Thursday, September 15, 2011
Feeling lost
I have a lot of unanswered questions, my mind races every waking moment and I feel as though I am fighting a battle with myself. In life you make choices, along with those choices come consequences. It has been a little over one month since ending some friendships. I knew this process would not be easy, but I had no clue I would feel so much doubt and concern. We were in a wedding this last weekend, some of these friends that we had distance ourselves from had shown up to show their support for the couple. You could feel the glares coming my way, feeling like it was ripping through my skin and tearing me apart. I am forever grateful they did not hurt me with words, but the awkwardness and blatantly making us feel uncomfortable was harder for me to deal with that I had thought. Why do I let it bother me so?

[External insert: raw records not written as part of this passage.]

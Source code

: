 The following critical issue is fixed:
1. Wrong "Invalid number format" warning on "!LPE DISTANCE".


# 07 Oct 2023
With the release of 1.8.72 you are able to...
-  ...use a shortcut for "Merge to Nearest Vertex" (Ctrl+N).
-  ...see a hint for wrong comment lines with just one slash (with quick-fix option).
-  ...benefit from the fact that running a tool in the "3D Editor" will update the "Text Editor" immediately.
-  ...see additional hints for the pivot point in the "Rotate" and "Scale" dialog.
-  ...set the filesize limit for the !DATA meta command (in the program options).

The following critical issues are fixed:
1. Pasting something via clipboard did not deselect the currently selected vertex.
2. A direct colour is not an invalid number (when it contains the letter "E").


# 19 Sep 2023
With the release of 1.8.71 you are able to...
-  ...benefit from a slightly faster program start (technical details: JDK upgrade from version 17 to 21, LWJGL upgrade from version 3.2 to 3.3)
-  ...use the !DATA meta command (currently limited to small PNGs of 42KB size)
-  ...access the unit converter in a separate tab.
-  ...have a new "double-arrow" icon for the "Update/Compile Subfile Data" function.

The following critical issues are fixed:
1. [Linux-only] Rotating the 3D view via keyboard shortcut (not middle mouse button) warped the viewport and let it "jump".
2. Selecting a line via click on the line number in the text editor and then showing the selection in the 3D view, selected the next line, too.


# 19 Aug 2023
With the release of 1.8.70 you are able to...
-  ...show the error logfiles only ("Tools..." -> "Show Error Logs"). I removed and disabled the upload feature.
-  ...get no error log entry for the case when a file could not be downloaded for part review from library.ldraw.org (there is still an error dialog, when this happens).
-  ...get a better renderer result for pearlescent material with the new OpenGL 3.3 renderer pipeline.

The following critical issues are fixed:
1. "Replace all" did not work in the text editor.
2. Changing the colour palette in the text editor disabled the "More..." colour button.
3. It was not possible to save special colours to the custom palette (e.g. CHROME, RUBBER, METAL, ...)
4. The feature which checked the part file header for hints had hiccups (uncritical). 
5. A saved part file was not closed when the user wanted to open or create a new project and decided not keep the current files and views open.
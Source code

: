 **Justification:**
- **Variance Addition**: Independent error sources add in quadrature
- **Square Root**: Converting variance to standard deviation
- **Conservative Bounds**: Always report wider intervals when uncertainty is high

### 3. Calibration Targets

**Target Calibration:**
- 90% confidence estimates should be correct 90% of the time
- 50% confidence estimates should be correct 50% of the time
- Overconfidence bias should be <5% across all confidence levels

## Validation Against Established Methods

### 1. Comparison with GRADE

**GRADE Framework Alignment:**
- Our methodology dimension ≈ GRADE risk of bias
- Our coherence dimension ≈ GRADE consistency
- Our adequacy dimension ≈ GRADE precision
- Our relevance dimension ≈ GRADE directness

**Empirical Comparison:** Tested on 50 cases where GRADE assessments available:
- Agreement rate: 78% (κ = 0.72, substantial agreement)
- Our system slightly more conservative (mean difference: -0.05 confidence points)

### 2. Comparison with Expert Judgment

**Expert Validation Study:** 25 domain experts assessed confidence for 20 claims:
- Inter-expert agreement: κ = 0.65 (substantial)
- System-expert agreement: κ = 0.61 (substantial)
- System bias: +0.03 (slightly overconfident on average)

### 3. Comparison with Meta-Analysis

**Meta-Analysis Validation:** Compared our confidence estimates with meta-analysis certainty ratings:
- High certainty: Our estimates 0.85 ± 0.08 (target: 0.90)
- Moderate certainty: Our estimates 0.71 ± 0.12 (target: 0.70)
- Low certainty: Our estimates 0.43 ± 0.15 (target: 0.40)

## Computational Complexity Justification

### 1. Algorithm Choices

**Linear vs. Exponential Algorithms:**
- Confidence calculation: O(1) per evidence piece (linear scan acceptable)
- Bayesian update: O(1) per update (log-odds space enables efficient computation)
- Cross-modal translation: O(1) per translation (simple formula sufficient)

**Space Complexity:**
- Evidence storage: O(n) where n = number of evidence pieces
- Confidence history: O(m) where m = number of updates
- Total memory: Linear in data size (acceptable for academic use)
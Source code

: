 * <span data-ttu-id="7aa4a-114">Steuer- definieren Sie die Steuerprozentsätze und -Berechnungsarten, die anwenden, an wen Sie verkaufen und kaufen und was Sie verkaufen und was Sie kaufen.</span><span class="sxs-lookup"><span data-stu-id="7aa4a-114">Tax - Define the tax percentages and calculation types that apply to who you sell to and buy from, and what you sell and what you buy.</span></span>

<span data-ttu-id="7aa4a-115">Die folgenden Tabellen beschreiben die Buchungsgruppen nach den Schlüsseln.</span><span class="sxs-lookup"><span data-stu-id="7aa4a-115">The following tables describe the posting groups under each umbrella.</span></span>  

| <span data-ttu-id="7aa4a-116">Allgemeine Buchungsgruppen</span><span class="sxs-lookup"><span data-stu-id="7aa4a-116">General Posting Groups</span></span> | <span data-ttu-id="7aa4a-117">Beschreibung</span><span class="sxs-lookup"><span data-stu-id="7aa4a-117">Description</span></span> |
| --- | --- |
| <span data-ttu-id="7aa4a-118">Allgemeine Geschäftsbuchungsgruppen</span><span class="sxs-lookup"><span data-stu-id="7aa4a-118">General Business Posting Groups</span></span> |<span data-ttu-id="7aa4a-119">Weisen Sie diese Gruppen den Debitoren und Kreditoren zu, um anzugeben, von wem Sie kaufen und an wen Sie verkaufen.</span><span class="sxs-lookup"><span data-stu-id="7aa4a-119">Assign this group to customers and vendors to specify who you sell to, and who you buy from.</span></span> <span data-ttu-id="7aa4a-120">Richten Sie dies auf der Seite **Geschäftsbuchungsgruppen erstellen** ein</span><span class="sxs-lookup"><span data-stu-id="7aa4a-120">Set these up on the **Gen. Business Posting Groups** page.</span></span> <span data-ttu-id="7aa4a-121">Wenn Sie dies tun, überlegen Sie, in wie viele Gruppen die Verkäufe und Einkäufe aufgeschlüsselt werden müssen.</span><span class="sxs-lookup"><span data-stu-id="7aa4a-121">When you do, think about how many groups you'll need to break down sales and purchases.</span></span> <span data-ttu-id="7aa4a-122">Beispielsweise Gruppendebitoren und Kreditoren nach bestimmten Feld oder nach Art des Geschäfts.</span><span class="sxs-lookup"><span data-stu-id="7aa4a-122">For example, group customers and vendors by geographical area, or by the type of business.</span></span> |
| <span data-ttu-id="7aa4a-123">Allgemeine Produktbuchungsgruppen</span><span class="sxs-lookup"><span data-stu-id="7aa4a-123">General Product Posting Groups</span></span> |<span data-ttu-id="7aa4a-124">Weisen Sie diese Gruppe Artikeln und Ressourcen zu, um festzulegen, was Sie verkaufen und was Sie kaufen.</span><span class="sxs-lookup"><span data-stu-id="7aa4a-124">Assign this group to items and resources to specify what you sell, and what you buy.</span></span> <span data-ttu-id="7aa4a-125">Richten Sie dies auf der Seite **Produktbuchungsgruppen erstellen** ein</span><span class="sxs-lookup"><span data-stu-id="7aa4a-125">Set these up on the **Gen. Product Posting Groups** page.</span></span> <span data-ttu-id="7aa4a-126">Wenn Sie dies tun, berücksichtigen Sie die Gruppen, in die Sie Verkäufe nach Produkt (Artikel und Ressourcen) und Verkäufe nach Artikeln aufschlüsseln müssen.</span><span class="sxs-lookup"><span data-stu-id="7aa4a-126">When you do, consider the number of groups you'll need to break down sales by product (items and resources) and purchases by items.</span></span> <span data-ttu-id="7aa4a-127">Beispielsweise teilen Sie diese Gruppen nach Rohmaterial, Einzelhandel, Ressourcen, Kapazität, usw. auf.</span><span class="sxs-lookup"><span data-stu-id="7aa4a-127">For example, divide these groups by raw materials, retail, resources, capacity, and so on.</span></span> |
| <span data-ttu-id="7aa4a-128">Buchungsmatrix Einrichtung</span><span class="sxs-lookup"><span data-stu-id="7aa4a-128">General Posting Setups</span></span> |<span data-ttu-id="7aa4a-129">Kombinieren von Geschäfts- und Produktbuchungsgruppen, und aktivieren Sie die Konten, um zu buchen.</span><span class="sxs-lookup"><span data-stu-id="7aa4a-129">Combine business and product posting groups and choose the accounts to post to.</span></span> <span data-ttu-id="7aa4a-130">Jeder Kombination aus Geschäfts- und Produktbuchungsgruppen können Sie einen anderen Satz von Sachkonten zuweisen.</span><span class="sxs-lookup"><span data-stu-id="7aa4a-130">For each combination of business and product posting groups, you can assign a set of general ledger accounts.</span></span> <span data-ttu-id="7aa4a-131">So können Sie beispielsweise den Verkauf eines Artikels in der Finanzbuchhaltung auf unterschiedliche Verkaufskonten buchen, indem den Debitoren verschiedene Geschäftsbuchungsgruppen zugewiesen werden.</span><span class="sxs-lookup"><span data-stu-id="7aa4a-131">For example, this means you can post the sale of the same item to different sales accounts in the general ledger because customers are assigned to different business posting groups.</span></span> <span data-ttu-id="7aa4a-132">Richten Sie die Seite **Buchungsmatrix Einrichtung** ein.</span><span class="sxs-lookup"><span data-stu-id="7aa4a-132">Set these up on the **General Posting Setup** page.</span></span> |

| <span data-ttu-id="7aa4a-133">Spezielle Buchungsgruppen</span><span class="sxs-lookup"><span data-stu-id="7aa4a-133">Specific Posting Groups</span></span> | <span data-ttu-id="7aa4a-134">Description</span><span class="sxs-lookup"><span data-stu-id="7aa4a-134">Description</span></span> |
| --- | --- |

I was extremely proud of myself of how strong I was, keeping a smile on my face the whole time, even though inside I was crumbling. I was able to keep my cool and try my hardest not to let too many things bother me. I think I did an outstanding job. When the night had come and it was time for us to leave...everything hit my like a ton of bricks. It was very unsettling to have people dissect you with their eyes, people whom you have been friends with for over a decade! Did they not try to talk to us because they have no regard for our friendship {or lack there of}, or were they scared to say anything to us? Does it really matter to me at all what the answer to that question is? Maybe this is all weighing heavy on my mind because we just saw them and now the wound is freshly opened, maybe as time goes on I will have the tools to yet again brush this aside, put it in my past and move on. Right now I just feel as though the speed bumps are slowing me down and all I want to do is continue down the road to find myself.